Mackie, a reading specialist with 20 years experience in the classroom, recalls working with a nonverbal, cognitively impaired student who could not read or even hold a pencil.

Because Mackie was not allowed to read the test questions to the student, she had to hold up four fingers to indicate A, B, C or D and have the student, who could not read the question, pick one for an answer.

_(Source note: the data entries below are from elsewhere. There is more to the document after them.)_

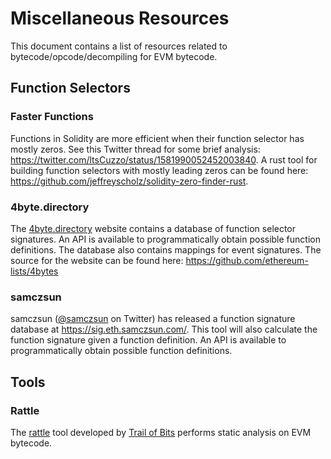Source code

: # Miscellaneous Resources

This document contains a list of resources related to bytecode/opcode/decompiling for EVM bytecode.

## Function Selectors

### Faster Functions

Functions in Solidity are more efficient when their function selector has mostly zeros. See this Twitter thread for some brief analysis: https://twitter.com/ltsCuzzo/status/1581990052452003840. A rust tool for building function selectors with mostly leading zeros can be found here: https://github.com/jeffreyscholz/solidity-zero-finder-rust.

### 4byte.directory

The [4byte.directory](https://www.4byte.directory/) website contains a database of function selector signatures. An API is available to programmatically obtain possible function definitions. The database also contains mappings for event signatures. The source for the website can be found here: https://github.com/ethereum-lists/4bytes

### samczsun

samczsun ([@samczsun](https://twitter.com/samczsun) on Twitter) has released a function signature database at https://sig.eth.samczsun.com/. This tool will also calculate the function signature given a function definition. An API is available to programmatically obtain possible function definitions.

## Tools

### Rattle

The [rattle](https://github.com/crytic/rattle) tool developed by [Trail of Bits](https://www.trailofbits.com/) performs static analysis on EVM bytecode.

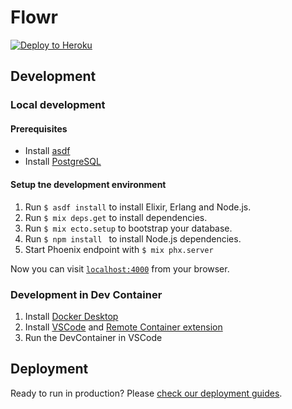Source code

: # Flowr

[![Deploy to Heroku](https://www.herokucdn.com/deploy/button.svg)](https://heroku.com/deploy)

## Development

### Local development

#### Prerequisites

- Install [asdf](https://asdf-vm.com)
- Install [PostgreSQL](https://www.postgresql.org)

#### Setup tne development environment

1. Run `$ asdf install` to install Elixir, Erlang and Node.js.
2. Run `$ mix deps.get` to install dependencies.
3. Run `$ mix ecto.setup` to bootstrap your database.
4. Run `$ npm install ` to install Node.js dependencies.
5. Start Phoenix endpoint with `$ mix phx.server`

Now you can visit [`localhost:4000`](http://localhost:4000) from your browser.

### Development in Dev Container

1. Install [Docker Desktop](https://www.docker.com/products/docker-desktop)
2. Install [VSCode](https://code.visualstudio.com) and [Remote Container extension](https://github.com/Microsoft/vscode-remote-release)
3. Run the DevContainer in VSCode

## Deployment

Ready to run in production? Please [check our deployment guides](https://hexdocs.pm/phoenix/deployment.html).
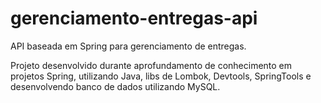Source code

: # gerenciamento-entregas-api
API baseada em Spring para gerenciamento de entregas.

Projeto desenvolvido durante aprofundamento de conhecimento em projetos Spring, utilizando Java, 
libs de Lombok, Devtools, SpringTools e desenvolvendo banco de dados utilizando MySQL.
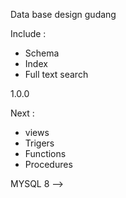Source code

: Data base design gudang

Include :
- Schema
- Index
- Full text search

1.0.0

Next :
- views
- Trigers
- Functions
- Procedures

MYSQL 8 -->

Then Mackie filled in the bubble and moved on to the next question, which the student could not read for herself or understand in any meaningful way.

But because Mackie could not "disparage" the test to the student's parents, she had to administer the test and record the results.

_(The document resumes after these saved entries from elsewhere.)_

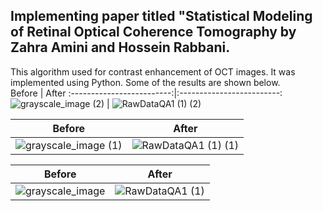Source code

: ## Implementing paper titled "Statistical Modeling of Retinal Optical Coherence Tomography by Zahra Amini and Hossein Rabbani.

This algorithm used for contrast enhancement of OCT images. It was implemented using Python. Some of the results are shown below.  
Before          |  After
:-------------------------:|:-------------------------:
![grayscale_image (2)](https://github.com/oshanyalegama/OCT-Paper-Implementation/assets/110217717/a211424c-c853-4b23-b7c0-f47dd0dcefa9) |  ![RawDataQA1 (1) (2)](https://github.com/oshanyalegama/OCT-Paper-Implementation/assets/110217717/5d594f42-63db-4c68-8a62-c4c9359429c8) 

Before          |  After
:-------------------------:|:-------------------------:
![grayscale_image (1)](https://github.com/oshanyalegama/OCT-Paper-Implementation/assets/110217717/360b980b-71ce-4d3b-b459-14cce66d977f) |  ![RawDataQA1 (1) (1)](https://github.com/oshanyalegama/OCT-Paper-Implementation/assets/110217717/4686b988-9732-47d9-83a6-1ee73513fa9d) 

Before          |  After
:-------------------------:|:-------------------------:
![grayscale_image](https://github.com/oshanyalegama/OCT-Paper-Implementation/assets/110217717/172a1058-6198-4996-aa01-ff40d8424811) |  ![RawDataQA1 (1)](https://github.com/oshanyalegama/OCT-Paper-Implementation/assets/110217717/2b7cd1c9-d289-4131-8545-560b4d7ab459)

  


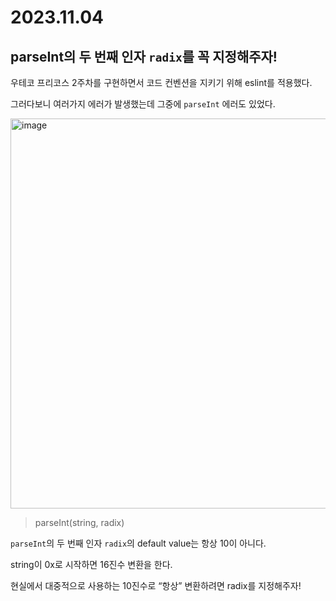 # 2023.11.04

## parseInt의 두 번째 인자 `radix`를 꼭 지정해주자!

우테코 프리코스 2주차를 구현하면서 코드 컨벤션을 지키기 위해 eslint를 적용했다.

그러다보니 여러가지 에러가 발생했는데 그중에 `parseInt` 에러도 있었다.

<img width="624" alt="image" src="https://user-images.githubusercontent.com/62415600/199922808-5497bba5-1990-4007-824e-4a75bb350126.png">


> parseInt(string, radix)

`parseInt`의 두 번째 인자 `radix`의 default value는 항상 10이 아니다.

string이 0x로 시작하면 16진수 변환을 한다.

현실에서 대중적으로 사용하는 10진수로 “항상” 변환하려면 radix를 지정해주자!
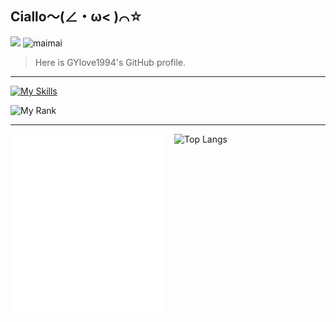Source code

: ## Ciallo～(∠・ω< )⌒☆

![](https://komarev.com/ghpvc/?username=gylove1994)
![maimai](https://dxrating.luoling.moe/api/genImage/gylove1994)

> Here is GYlove1994's GitHub profile.

---

[![My Skills](https://skillicons.dev/icons?i=ts,js,html,css,nestjs,nodejs,docker,pnpm,prisma,react,vue,angular,tailwind,vite,electron,ubuntu,mysql,redis,go,redux,rollupjs,vim,vitest,reactivex,remix,vscode,rabbitmq,postgres,kubernetes,npm)](https://skillicons.dev)

![My Rank](https://github-profile-trophy.vercel.app/?username=ryo-ma&rank=S,SSS,SS,SECRET)

---

<div style="display: flex; justify-content: space-between; gap: 10px;">
  <img src="./github-metrics.svg" alt="Metrics" width="48%" />
  <img src="https://github-readme-stats.vercel.app/api/top-langs/?username=gylove1994&layout=donut" alt="Top Langs" width="48%" />
</div>

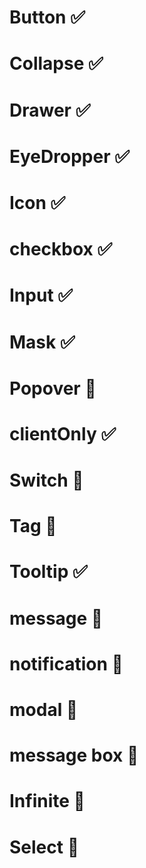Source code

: # Button ✅

# Collapse ✅

# Drawer ✅

# EyeDropper ✅

# Icon ✅

# checkbox ✅

# Input ✅

# Mask ✅

# Popover 🍺

# clientOnly ✅

# Switch 🍺

# Tag 🍺

# Tooltip ✅

# message 🍺

# notification 🍺

# modal 🍺

# message box 🚧

# Infinite 🚧

# Select 🚧
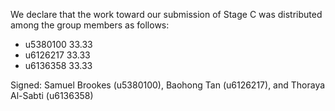 We declare that the work toward our submission of Stage C was distributed among the group members as follows:

* u5380100 33.33
* u6126217 33.33
* u6136358 33.33

Signed: Samuel Brookes (u5380100), Baohong Tan (u6126217), and Thoraya Al-Sabti (u6136358)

For its part, the New Mexico Public Education Department disparaged the lawsuit.

"This is nothing more than a straw man argument to push a much more extreme agenda - they want to eliminate testing all together, and we disagree with them," Education Department spokesman Robert McEntyre told Courthouse News in an email. "We have reduced testing, but reasonable assessments help up identify struggling kids, so we can give them the help they need to learn in the classroom."

The email, in its entirety, continues: "Furthermore, this regulation was put in place by the [Governor Bill] Richardson Administration to ensure that students are encouraged to do their very best on these exams, which is why none of the straw man arguments used by this special interest group has ever happened.

"However, any teacher spending time disparaging exams that students will be taking is a waste of valuable time and unquestionably detrimental to their students. And we should always put our students first."

The teachers seek declaratory judgment that the regulation violates the New Mexico Constitution in seven ways, and an injunction against its enforcement.

They say the rule constitutes "unconstitutional, viewpoint-based restriction that chills speech and ... violates both the free speech rights of New Mexico public school employees and the rights of parents to receive information," that it is unconstitutionally vague, violates teachers' right to due process and students' right to education.

Their lead plaintiff is Alexandra Freedman Smith with the ACLU, assisted by attorneys with Wray & Girard, and Kennedy Kennedy & Ives, all of Albuquerque.